● WHAT YOU NEED TO DO
This task is to restate all of the entries exactly.

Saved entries
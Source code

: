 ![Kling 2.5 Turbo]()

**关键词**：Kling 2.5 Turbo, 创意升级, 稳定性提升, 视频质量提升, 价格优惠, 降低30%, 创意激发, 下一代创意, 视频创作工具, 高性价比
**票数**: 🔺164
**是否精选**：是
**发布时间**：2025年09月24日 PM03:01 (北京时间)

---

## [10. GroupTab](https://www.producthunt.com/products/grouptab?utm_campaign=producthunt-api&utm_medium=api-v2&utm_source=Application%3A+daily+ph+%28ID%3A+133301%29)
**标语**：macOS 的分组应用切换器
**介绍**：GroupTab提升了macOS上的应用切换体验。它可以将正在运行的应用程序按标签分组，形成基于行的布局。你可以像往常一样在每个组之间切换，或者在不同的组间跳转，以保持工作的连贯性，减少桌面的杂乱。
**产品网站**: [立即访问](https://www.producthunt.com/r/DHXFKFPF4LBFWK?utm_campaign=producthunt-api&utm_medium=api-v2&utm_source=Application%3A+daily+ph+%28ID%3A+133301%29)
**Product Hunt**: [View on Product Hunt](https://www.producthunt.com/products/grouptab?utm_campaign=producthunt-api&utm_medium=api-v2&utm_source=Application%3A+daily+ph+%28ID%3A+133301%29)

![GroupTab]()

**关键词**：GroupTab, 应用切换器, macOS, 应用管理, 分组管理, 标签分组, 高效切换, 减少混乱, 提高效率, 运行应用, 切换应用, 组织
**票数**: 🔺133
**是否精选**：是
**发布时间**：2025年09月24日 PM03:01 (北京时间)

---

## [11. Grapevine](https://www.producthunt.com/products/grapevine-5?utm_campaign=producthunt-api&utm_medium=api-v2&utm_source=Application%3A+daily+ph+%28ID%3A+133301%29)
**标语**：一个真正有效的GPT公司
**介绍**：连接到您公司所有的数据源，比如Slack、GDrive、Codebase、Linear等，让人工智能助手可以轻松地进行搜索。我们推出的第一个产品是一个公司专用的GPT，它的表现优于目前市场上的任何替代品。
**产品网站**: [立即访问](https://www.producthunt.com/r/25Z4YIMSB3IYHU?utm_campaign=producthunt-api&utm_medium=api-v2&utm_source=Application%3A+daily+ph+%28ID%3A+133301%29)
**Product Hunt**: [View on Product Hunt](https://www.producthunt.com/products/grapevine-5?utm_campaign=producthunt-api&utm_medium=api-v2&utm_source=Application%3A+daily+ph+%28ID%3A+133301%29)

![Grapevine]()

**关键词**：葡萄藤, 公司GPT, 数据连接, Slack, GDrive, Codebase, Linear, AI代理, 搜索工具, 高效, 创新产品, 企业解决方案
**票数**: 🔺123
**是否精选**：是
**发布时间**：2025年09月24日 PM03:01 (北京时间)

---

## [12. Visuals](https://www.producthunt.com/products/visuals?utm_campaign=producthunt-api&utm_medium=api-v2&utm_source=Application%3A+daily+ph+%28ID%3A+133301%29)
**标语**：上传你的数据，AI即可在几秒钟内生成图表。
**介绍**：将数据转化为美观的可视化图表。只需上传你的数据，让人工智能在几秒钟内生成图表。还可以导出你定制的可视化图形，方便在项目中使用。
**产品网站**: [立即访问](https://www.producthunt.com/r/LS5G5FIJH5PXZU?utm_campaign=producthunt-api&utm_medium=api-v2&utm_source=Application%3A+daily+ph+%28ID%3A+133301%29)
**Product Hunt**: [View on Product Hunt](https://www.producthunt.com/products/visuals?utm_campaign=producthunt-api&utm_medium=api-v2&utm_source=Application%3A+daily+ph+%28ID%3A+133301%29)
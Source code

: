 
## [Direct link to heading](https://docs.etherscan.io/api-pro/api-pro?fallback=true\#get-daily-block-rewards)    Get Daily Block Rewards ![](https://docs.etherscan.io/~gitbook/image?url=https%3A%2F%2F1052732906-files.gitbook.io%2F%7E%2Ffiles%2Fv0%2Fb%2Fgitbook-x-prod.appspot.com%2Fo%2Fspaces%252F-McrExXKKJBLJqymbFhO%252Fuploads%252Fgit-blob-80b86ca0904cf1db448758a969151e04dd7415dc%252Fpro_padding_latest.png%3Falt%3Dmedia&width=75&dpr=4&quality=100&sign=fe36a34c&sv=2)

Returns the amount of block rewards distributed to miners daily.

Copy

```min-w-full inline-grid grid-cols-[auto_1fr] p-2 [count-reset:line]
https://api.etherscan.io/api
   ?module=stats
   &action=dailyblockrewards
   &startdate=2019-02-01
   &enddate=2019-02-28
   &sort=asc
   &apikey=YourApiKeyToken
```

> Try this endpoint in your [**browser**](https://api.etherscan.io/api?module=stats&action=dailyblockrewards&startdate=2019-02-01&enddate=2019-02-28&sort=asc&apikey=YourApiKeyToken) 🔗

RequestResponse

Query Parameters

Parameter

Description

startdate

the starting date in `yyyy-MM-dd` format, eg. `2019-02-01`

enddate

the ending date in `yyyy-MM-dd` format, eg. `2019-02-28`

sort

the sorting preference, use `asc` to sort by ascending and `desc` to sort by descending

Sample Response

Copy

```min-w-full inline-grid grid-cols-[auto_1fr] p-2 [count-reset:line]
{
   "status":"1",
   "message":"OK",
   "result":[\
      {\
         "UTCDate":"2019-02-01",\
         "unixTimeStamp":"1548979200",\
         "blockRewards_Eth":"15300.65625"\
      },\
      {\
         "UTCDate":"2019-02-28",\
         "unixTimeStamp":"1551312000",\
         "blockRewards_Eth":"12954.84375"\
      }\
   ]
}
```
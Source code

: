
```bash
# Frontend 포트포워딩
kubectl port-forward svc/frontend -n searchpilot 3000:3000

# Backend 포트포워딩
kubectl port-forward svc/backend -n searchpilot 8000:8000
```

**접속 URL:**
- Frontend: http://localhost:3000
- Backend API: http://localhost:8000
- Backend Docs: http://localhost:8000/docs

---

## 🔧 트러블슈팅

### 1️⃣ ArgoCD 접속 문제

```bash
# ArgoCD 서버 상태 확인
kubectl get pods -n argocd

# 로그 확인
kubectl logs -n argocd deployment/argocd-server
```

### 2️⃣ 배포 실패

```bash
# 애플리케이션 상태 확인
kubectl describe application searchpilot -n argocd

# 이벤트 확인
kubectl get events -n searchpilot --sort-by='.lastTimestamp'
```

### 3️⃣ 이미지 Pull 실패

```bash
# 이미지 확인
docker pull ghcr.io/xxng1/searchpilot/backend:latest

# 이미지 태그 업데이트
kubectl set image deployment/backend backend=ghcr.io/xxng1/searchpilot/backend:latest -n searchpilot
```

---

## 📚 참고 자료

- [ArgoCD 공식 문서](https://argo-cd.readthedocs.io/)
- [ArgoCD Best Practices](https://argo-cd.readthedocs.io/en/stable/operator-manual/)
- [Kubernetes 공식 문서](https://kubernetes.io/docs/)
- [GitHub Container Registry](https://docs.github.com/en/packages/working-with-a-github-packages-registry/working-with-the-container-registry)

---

● TASK SOLUTION
Source code

: ![Kling 2.5 Turbo]()

**关键词**：Kling 2.5 Turbo, 创意升级, 稳定性提升, 视频质量提升, 价格优惠, 降低30%, 创意激发, 下一代创意, 视频创作工具, 高性价比
**票数**: 🔺164
**是否精选**：是
**发布时间**：2025年09月24日 PM03:01 (北京时间)

---

## [10. GroupTab](https://www.producthunt.com/products/grouptab?utm_campaign=producthunt-api&utm_medium=api-v2&utm_source=Application%3A+daily+ph+%28ID%3A+133301%29)
**标语**：macOS 的分组应用切换器
**介绍**：GroupTab提升了macOS上的应用切换体验。它可以将正在运行的应用程序按标签分组，形成基于行的布局。你可以像往常一样在每个组之间切换，或者在不同的组间跳转，以保持工作的连贯性，减少桌面的杂乱。
**产品网站**: [立即访问](https://www.producthunt.com/r/DHXFKFPF4LBFWK?utm_campaign=producthunt-api&utm_medium=api-v2&utm_source=Application%3A+daily+ph+%28ID%3A+133301%29)
**Product Hunt**: [View on Product Hunt](https://www.producthunt.com/products/grouptab?utm_campaign=producthunt-api&utm_medium=api-v2&utm_source=Application%3A+daily+ph+%28ID%3A+133301%29)

![GroupTab]()

**关键词**：GroupTab, 应用切换器, macOS, 应用管理, 分组管理, 标签分组, 高效切换, 减少混乱, 提高效率, 运行应用, 切换应用, 组织
**票数**: 🔺133
**是否精选**：是
**发布时间**：2025年09月24日 PM03:01 (北京时间)

---

## [11. Grapevine](https://www.producthunt.com/products/grapevine-5?utm_campaign=producthunt-api&utm_medium=api-v2&utm_source=Application%3A+daily+ph+%28ID%3A+133301%29)
**标语**：一个真正有效的GPT公司
**介绍**：连接到您公司所有的数据源，比如Slack、GDrive、Codebase、Linear等，让人工智能助手可以轻松地进行搜索。我们推出的第一个产品是一个公司专用的GPT，它的表现优于目前市场上的任何替代品。
**产品网站**: [立即访问](https://www.producthunt.com/r/25Z4YIMSB3IYHU?utm_campaign=producthunt-api&utm_medium=api-v2&utm_source=Application%3A+daily+ph+%28ID%3A+133301%29)
**Product Hunt**: [View on Product Hunt](https://www.producthunt.com/products/grapevine-5?utm_campaign=producthunt-api&utm_medium=api-v2&utm_source=Application%3A+daily+ph+%28ID%3A+133301%29)

![Grapevine]()

**关键词**：葡萄藤, 公司GPT, 数据连接, Slack, GDrive, Codebase, Linear, AI代理, 搜索工具, 高效, 创新产品, 企业解决方案
**票数**: 🔺123
**是否精选**：是
**发布时间**：2025年09月24日 PM03:01 (北京时间)

---

## [12. Visuals](https://www.producthunt.com/products/visuals?utm_campaign=producthunt-api&utm_medium=api-v2&utm_source=Application%3A+daily+ph+%28ID%3A+133301%29)
**标语**：上传你的数据，AI即可在几秒钟内生成图表。
**介绍**：将数据转化为美观的可视化图表。只需上传你的数据，让人工智能在几秒钟内生成图表。还可以导出你定制的可视化图形，方便在项目中使用。
**产品网站**: [立即访问](https://www.producthunt.com/r/LS5G5FIJH5PXZU?utm_campaign=producthunt-api&utm_medium=api-v2&utm_source=Application%3A+daily+ph+%28ID%3A+133301%29)
**Product Hunt**: [View on Product Hunt](https://www.producthunt.com/products/visuals?utm_campaign=producthunt-api&utm_medium=api-v2&utm_source=Application%3A+daily+ph+%28ID%3A+133301%29)
Source code

: 
## [Direct link to heading](https://docs.etherscan.io/api-pro/api-pro?fallback=true\#get-daily-block-rewards)    Get Daily Block Rewards ![](https://docs.etherscan.io/~gitbook/image?url=https%3A%2F%2F1052732906-files.gitbook.io%2F%7E%2Ffiles%2Fv0%2Fb%2Fgitbook-x-prod.appspot.com%2Fo%2Fspaces%252F-McrExXKKJBLJqymbFhO%252Fuploads%252Fgit-blob-80b86ca0904cf1db448758a969151e04dd7415dc%252Fpro_padding_latest.png%3Falt%3Dmedia&width=75&dpr=4&quality=100&sign=fe36a34c&sv=2)

Returns the amount of block rewards distributed to miners daily.

Copy

```min-w-full inline-grid grid-cols-[auto_1fr] p-2 [count-reset:line]
https://api.etherscan.io/api
   ?module=stats
   &action=dailyblockrewards
   &startdate=2019-02-01
   &enddate=2019-02-28
   &sort=asc
   &apikey=YourApiKeyToken
```

> Try this endpoint in your [**browser**](https://api.etherscan.io/api?module=stats&action=dailyblockrewards&startdate=2019-02-01&enddate=2019-02-28&sort=asc&apikey=YourApiKeyToken) 🔗

RequestResponse

Query Parameters

Parameter

Description

startdate

the starting date in `yyyy-MM-dd` format, eg. `2019-02-01`

enddate

the ending date in `yyyy-MM-dd` format, eg. `2019-02-28`

sort

the sorting preference, use `asc` to sort by ascending and `desc` to sort by descending

Sample Response

Copy

```min-w-full inline-grid grid-cols-[auto_1fr] p-2 [count-reset:line]
{
   "status":"1",
   "message":"OK",
   "result":[\
      {\
         "UTCDate":"2019-02-01",\
         "unixTimeStamp":"1548979200",\
         "blockRewards_Eth":"15300.65625"\
      },\
      {\
         "UTCDate":"2019-02-28",\
         "unixTimeStamp":"1551312000",\
         "blockRewards_Eth":"12954.84375"\
      }\
   ]
}
```
Source code

:
```bash
# Frontend 포트포워딩
kubectl port-forward svc/frontend -n searchpilot 3000:3000

# Backend 포트포워딩
kubectl port-forward svc/backend -n searchpilot 8000:8000
```

**접속 URL:**
- Frontend: http://localhost:3000
- Backend API: http://localhost:8000
- Backend Docs: http://localhost:8000/docs

---

## 🔧 트러블슈팅

### 1️⃣ ArgoCD 접속 문제

```bash
# ArgoCD 서버 상태 확인
kubectl get pods -n argocd

# 로그 확인
kubectl logs -n argocd deployment/argocd-server
```

### 2️⃣ 배포 실패

```bash
# 애플리케이션 상태 확인
kubectl describe application searchpilot -n argocd

# 이벤트 확인
kubectl get events -n searchpilot --sort-by='.lastTimestamp'
```

### 3️⃣ 이미지 Pull 실패

```bash
# 이미지 확인
docker pull ghcr.io/xxng1/searchpilot/backend:latest

# 이미지 태그 업데이트
kubectl set image deployment/backend backend=ghcr.io/xxng1/searchpilot/backend:latest -n searchpilot
```

---

## 📚 참고 자료

- [ArgoCD 공식 문서](https://argo-cd.readthedocs.io/)
- [ArgoCD Best Practices](https://argo-cd.readthedocs.io/en/stable/operator-manual/)
- [Kubernetes 공식 문서](https://kubernetes.io/docs/)
- [GitHub Container Registry](https://docs.github.com/en/packages/working-with-a-github-packages-registry/working-with-the-container-registry)

---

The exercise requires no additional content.